If you're goal is to have usage data in a particular (plaintext) format, and you only have 9 symbols that your function cannot parse, then just overload your function with ad hoc definitions for those symbols.
getUsg2["Begin"] = {"Begin[\"context`\"] resets the current context."}
If you're worried about this approach, because your textual documentation will no longer be in sync for these 9 symbols, well, that's legitimate, but weigh the cost against the benefit.
If you're wanting to make your getUsg2 function absolutely bullet-proof against malformed box strings, then I just don't think that's feasible. You can't know all of the ways that such box strings will be malformed.
A compromise would be to handle the particular malformations that you already know about. So, instead of hard-coding getUsg2["Begin"], you could analyze that particular malformation, implement a fix for that pattern, rerun getUsg2 to see what "bad" symbols remain (it might have cleaned up some of the others as well), and then repeat this process until no bad cases remain.
For example:
cleanUsageText[str_String] :=
StringReplace[
str,
{
RegularExpression["\"\\W+StyleBox\[([^]]+)]\""] :>
StringDelete["$1", ("\\" | "(" | "*")](*,
the ones you already had would go here*)}]

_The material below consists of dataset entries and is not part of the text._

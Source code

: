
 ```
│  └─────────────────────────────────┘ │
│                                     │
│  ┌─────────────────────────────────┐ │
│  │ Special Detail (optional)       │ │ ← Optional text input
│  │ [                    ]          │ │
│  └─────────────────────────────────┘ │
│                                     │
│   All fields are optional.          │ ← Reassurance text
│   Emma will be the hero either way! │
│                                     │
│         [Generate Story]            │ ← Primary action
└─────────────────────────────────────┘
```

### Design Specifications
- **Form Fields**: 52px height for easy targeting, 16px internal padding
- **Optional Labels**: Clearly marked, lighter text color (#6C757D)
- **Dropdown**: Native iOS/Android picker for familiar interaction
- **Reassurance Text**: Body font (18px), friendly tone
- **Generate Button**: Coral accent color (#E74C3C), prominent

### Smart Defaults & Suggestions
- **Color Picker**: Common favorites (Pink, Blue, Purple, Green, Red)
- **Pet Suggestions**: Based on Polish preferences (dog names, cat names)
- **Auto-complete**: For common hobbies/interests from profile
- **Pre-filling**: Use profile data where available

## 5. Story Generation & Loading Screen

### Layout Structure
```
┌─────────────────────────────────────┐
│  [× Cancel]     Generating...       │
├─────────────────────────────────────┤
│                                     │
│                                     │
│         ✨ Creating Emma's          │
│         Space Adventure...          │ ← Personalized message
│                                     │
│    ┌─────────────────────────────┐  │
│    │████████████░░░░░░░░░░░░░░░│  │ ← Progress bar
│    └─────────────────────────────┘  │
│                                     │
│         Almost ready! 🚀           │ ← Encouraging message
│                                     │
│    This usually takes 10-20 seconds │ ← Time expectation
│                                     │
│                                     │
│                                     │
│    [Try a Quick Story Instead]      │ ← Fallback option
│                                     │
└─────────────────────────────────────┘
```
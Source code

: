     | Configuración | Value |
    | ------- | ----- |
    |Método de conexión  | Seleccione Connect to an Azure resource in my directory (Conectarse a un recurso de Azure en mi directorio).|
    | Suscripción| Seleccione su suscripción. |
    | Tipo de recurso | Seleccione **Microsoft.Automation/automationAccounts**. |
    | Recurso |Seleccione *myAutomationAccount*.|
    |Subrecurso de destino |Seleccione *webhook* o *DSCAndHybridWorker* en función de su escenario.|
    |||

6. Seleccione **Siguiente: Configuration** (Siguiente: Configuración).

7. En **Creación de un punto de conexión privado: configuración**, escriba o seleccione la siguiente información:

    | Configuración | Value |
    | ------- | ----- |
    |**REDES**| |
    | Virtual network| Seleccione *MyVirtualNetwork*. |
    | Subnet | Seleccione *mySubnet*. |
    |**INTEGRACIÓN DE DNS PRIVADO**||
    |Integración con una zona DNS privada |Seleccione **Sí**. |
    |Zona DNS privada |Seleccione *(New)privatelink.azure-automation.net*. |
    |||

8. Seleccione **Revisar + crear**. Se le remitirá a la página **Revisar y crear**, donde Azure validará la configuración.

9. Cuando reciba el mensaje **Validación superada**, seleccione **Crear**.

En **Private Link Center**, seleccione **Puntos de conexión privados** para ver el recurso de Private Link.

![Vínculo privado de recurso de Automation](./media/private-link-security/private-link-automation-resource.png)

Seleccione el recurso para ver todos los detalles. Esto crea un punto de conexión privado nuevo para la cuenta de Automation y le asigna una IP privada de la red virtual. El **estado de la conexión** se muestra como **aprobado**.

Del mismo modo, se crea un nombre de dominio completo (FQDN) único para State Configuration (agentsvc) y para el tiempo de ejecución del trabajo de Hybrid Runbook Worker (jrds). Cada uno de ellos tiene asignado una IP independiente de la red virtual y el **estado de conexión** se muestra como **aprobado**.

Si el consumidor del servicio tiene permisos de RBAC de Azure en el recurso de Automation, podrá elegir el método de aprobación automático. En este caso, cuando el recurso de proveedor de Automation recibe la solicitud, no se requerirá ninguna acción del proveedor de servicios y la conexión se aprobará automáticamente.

getUsageSentences[sym_] :=
TextSentences[
cleanUsageText[WolframLanguageData[sym, "PlaintextUsage"]]]
This cleans up the usage for Begin. It partially cleans up BeginPackage. You can either try to get this to work for both, or just move on to creating an ad-hoc fix for BeginPackage. You may end up the maximum of 9 special fixes for the 9 remaining problems, but oh well.